Men standing on cinder blocks stacked like a Jenga tower grabbed pails of concrete handed by others below them at a Reynosa baseball field Thursday afternoon, where construction began for a new migrant encampment days ago.

Migrant volunteers work Thursday, Jan. 6, 2021, on construction of new encampment that will offer migrants living in a city plaza a safer shelter.
(Valerie Gonzalez | [email protected])

A long winding road filled with potholes and without public lighting lead the way from a plaza, a mile and a half away, which has served as dan encampment for hundreds of migrants sent back to Mexico by the United States.

The city has sought to remove migrants from the plaza since August when critical infrastructure was stripped from the encampment.
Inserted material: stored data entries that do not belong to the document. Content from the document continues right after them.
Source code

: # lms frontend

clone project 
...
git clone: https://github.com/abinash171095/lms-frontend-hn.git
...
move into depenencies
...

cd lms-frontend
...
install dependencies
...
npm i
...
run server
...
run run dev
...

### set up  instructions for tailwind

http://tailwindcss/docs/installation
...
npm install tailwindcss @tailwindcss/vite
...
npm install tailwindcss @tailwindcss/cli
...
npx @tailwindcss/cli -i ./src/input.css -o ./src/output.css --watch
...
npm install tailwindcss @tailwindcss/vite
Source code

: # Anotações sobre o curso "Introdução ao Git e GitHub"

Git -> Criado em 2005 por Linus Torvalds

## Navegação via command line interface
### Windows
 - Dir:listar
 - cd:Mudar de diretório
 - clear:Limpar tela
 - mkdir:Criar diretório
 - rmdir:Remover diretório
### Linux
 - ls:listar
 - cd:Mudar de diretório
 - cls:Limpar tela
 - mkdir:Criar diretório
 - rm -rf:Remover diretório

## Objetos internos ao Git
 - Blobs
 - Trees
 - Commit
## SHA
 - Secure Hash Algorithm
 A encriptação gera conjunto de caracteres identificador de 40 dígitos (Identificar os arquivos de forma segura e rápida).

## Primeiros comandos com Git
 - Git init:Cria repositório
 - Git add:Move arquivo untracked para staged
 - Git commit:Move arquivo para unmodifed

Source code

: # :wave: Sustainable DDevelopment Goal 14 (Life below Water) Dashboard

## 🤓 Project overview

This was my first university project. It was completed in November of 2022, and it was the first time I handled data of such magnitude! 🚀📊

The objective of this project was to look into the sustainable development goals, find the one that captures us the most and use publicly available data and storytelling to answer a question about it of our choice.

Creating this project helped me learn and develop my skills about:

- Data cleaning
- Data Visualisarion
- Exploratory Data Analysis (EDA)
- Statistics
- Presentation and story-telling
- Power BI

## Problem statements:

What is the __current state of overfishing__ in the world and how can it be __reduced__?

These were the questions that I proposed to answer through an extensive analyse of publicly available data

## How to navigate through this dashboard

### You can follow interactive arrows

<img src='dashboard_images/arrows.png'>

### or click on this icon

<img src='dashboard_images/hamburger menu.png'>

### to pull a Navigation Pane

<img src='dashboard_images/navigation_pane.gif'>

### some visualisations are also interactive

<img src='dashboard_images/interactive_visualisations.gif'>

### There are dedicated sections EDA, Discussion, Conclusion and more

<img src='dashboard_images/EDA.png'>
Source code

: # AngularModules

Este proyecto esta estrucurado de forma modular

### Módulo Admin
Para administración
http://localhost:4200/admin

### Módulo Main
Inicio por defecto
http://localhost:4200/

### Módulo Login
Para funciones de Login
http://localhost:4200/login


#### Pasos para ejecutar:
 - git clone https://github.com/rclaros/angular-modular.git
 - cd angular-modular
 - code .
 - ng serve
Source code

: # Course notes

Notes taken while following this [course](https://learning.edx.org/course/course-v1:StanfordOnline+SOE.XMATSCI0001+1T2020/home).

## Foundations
Conditions continued to deteriorate to the point that volunteers helping migrants have felt the living situation has become unsustainable.

“The plaza has become a lot more dangerous,” Felicia Rangel-Samponaro, co-founder of the Sidewalk School, said Thursday. “People get kidnapped off of that encampment daily. Families get kidnapped.”

Felicia Rangel-Samponaro is one of several volunteers, including Mexican churches, who have visited with migrants at the encampment since March, when migrants began to sleep at the plaza en masse.

Negotiations between city leaders and nongovernmental organizations like the Sidewalk School, Senda de Vida, the city’s largest migrant shelter, and Catholic Charities of the Rio Grande Valley led to the agreement to move the encampment to the baseball field.

Thousands of dollars were donated by the Sidewalk School, an initial investment in the construction that prioritized the construction of a nearly 8-foot wall surrounding the perimeter of the field. People living at Senda de Vida volunteered to work on the project and have worked at a brisk pace in 12-hour shifts.

Migrants will inhabit the baseball field area while medical, educational and other services will be set up closer on the southside where asphalt has been laid out.

On Thursday, men, women and children from Honduras, Guatemala, El Salvador, Haiti, and many other nationalities used hammers, axes, machetes, shovels and buckets to help build the new place for their fellow countrymen.

Migrant volunteers work Thursday, Jan. 6, 2021, on construction of new encampment that will offer migrants living in a city plaza a safer shelter.
(Valerie Gonzalez | [email protected])

A group used shovels to mix concrete that was then poured in wheelbarrows and parked by men perched on makeshift ladders by the wall.

The concrete from the wheelbarrows was scooped into buckets, lugged over shoulders and above heads to hands reaching down from near the top of the wall.

Children, whose single parents were working on the field, played with soccer balls scattered around the grass. Others sat patiently by their parents under the unseasonably warm winter afternoon.

Many working on the project know what it feels like to live exposed to the elements having lived for several months in the encampment before space opened up at Senda de Vida. Pastor Hector Silva, the director of the shelter, will also be overseeing the new encampment that’s only a few blocks away from Senda de Vida.

The city proposed the site, due to its proximity to the shelter. Rangel-Samponaro said while her organization made an initial contribution to cover expenses for the first portion of the wall, the city will also be donating money to continue the construction. A call was made to the mayor of Reynosa, but he was not immediately available for comment.

Migrant volunteers work Thursday, Jan. 6, 2021, on construction of new encampment that will offer migrants living in a city plaza a safer shelter.
(Valerie Gonzalez | [email protected])

Silva also said the city will be adding lights at the baseball field and along the road leading up to it to enhance safety for migrant transportation.

Once the walls are complete, other buildings will be erected with the financial support of Catholic Charities of the Rio Grande Valley, according to their executive director, Sister Norma Pimentel.

Although there is no set timeline for its completion, construction is competing against incoming changes, including the beginning of the Migrant Protection Protocols that will start in Matamoros. The program will send asylum seekers back to Mexico to wait for their U.S. immigration court hearings. Though, many of the migrants arriving at the border may not qualify to be placed in the program due to their nationality.

Rangel-Samponaro believes the start of MPP could affect the number of migrants staying in Reynosa.

The changes are prompting nongovernmental organizations to prepare shelters in both cities.

Migrant volunteers work Thursday, Jan. 6, 2021, on construction of new encampment that will offer migrants living in a city plaza a safer shelter.
(Valerie Gonzalez | [email protected])

Rangel-Samponaro said an encampment like the one that was built in Matamoros will not be recreated, she said. Instead, Pimentel secured a property that will be developed to shelter 300 to 500 families.

Meanwhile, the baseball field is expected to accommodate up to 1,000 migrants, about 1,000 fewer than those living at the plaza near the bridge currently. NGOs suspect the baseball field may be ready by the start of MPP that can trigger an exodus to Matamoros.

Like the men atop the precarious blocks, planning continues to tentatively move forward.